## [Supplied data]
- Opening Delimiter -

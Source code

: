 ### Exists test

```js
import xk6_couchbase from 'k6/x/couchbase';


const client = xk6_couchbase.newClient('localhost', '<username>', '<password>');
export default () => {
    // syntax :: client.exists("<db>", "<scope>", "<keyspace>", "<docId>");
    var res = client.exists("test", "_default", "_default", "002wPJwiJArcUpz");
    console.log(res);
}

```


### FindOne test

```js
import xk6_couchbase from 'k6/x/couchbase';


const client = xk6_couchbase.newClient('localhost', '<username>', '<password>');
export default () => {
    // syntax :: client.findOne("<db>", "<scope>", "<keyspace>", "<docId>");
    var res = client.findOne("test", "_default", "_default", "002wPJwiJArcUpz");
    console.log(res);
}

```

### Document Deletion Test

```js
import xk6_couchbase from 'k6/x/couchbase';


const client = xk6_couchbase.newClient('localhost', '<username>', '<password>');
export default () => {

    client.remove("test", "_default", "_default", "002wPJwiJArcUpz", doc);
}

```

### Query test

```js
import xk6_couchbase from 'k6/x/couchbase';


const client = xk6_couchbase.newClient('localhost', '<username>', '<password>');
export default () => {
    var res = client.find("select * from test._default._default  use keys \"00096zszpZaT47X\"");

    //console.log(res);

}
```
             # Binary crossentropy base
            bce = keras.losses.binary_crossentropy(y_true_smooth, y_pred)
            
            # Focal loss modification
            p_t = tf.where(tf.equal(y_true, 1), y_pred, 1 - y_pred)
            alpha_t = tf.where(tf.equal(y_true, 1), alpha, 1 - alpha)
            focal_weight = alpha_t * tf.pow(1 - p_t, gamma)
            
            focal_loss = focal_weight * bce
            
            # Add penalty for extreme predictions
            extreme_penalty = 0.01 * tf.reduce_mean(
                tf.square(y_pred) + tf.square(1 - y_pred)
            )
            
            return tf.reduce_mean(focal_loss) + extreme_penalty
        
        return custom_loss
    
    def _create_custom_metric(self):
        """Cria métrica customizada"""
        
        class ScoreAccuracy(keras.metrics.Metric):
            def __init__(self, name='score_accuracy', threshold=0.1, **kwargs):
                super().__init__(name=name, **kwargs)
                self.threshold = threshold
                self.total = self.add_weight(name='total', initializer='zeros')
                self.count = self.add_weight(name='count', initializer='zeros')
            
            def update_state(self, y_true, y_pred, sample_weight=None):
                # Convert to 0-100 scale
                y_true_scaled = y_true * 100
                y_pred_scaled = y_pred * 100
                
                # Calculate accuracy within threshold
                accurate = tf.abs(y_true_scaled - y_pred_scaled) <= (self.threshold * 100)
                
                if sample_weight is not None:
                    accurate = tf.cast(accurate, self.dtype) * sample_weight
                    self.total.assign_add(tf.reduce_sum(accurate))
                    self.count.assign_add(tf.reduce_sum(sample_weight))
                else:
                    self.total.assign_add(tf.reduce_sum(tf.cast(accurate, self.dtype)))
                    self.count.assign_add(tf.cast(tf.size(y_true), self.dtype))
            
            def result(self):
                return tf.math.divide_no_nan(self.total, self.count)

- Closing Delimiter -

## [Exercise prompt]
Search the data above for the word "accurate" and show every line that has it.

## [Answer to the problem]
                accurate = tf.abs(y_true_scaled - y_pred_scaled) <= (self.threshold * 100)
                    accurate = tf.cast(accurate, self.dtype) * sample_weight
                    self.total.assign_add(tf.reduce_sum(accurate))
                    self.total.assign_add(tf.reduce_sum(tf.cast(accurate, self.dtype)))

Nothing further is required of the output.